• Items listed in a dataset:

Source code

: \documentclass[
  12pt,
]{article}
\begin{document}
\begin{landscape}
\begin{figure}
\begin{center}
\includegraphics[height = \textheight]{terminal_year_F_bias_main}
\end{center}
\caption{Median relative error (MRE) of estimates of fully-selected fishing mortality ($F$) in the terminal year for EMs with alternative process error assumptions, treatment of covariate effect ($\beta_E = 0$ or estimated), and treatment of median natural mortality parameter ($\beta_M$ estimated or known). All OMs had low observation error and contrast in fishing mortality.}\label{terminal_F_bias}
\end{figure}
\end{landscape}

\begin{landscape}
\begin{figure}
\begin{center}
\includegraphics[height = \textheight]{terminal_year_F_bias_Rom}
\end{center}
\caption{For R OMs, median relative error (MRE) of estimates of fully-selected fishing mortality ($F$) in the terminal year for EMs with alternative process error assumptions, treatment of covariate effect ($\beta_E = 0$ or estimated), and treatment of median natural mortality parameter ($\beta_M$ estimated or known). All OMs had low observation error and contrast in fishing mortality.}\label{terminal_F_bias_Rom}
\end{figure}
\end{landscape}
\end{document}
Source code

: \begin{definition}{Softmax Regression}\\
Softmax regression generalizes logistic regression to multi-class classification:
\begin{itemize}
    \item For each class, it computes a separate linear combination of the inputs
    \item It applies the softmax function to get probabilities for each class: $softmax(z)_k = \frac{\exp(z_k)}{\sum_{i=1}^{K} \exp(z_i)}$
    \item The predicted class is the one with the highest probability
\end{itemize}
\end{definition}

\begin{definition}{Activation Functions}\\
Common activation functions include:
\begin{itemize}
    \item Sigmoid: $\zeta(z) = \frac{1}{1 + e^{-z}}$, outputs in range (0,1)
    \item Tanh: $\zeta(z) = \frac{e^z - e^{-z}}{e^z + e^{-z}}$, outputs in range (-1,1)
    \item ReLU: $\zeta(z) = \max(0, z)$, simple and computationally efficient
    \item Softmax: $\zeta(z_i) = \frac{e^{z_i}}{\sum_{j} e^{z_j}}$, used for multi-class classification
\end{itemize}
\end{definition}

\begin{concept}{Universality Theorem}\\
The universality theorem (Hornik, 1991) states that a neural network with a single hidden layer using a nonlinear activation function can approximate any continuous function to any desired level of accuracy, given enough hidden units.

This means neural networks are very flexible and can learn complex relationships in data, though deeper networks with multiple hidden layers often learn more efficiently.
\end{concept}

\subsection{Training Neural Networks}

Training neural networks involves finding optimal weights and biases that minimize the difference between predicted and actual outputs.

• What you are asked to do: When you repeat the data, keep each line exactly as given.

• Exercise result:
Source code

: \documentclass[
  12pt,
]{article}
\begin{document}
\begin{landscape}
\begin{figure}
\begin{center}
\includegraphics[height = \textheight]{terminal_year_F_bias_main}
\end{center}
\caption{Median relative error (MRE) of estimates of fully-selected fishing mortality ($F$) in the terminal year for EMs with alternative process error assumptions, treatment of covariate effect ($\beta_E = 0$ or estimated), and treatment of median natural mortality parameter ($\beta_M$ estimated or known). All OMs had low observation error and contrast in fishing mortality.}\label{terminal_F_bias}
\end{figure}
\end{landscape}

\begin{landscape}
\begin{figure}
\begin{center}
\includegraphics[height = \textheight]{terminal_year_F_bias_Rom}
\end{center}
\caption{For R OMs, median relative error (MRE) of estimates of fully-selected fishing mortality ($F$) in the terminal year for EMs with alternative process error assumptions, treatment of covariate effect ($\beta_E = 0$ or estimated), and treatment of median natural mortality parameter ($\beta_M$ estimated or known). All OMs had low observation error and contrast in fishing mortality.}\label{terminal_F_bias_Rom}
\end{figure}
\end{landscape}
\end{document}
Source code

: \begin{definition}{Softmax Regression}\\
Softmax regression generalizes logistic regression to multi-class classification:
\begin{itemize}
    \item For each class, it computes a separate linear combination of the inputs
    \item It applies the softmax function to get probabilities for each class: $softmax(z)_k = \frac{\exp(z_k)}{\sum_{i=1}^{K} \exp(z_i)}$
    \item The predicted class is the one with the highest probability
\end{itemize}
\end{definition}

\begin{definition}{Activation Functions}\\
Common activation functions include:
\begin{itemize}
    \item Sigmoid: $\zeta(z) = \frac{1}{1 + e^{-z}}$, outputs in range (0,1)
    \item Tanh: $\zeta(z) = \frac{e^z - e^{-z}}{e^z + e^{-z}}$, outputs in range (-1,1)
    \item ReLU: $\zeta(z) = \max(0, z)$, simple and computationally efficient
    \item Softmax: $\zeta(z_i) = \frac{e^{z_i}}{\sum_{j} e^{z_j}}$, used for multi-class classification
\end{itemize}
\end{definition}

\begin{concept}{Universality Theorem}\\
The universality theorem (Hornik, 1991) states that a neural network with a single hidden layer using a nonlinear activation function can approximate any continuous function to any desired level of accuracy, given enough hidden units.

This means neural networks are very flexible and can learn complex relationships in data, though deeper networks with multiple hidden layers often learn more efficiently.
\end{concept}

\subsection{Training Neural Networks}

Training neural networks involves finding optimal weights and biases that minimize the difference between predicted and actual outputs.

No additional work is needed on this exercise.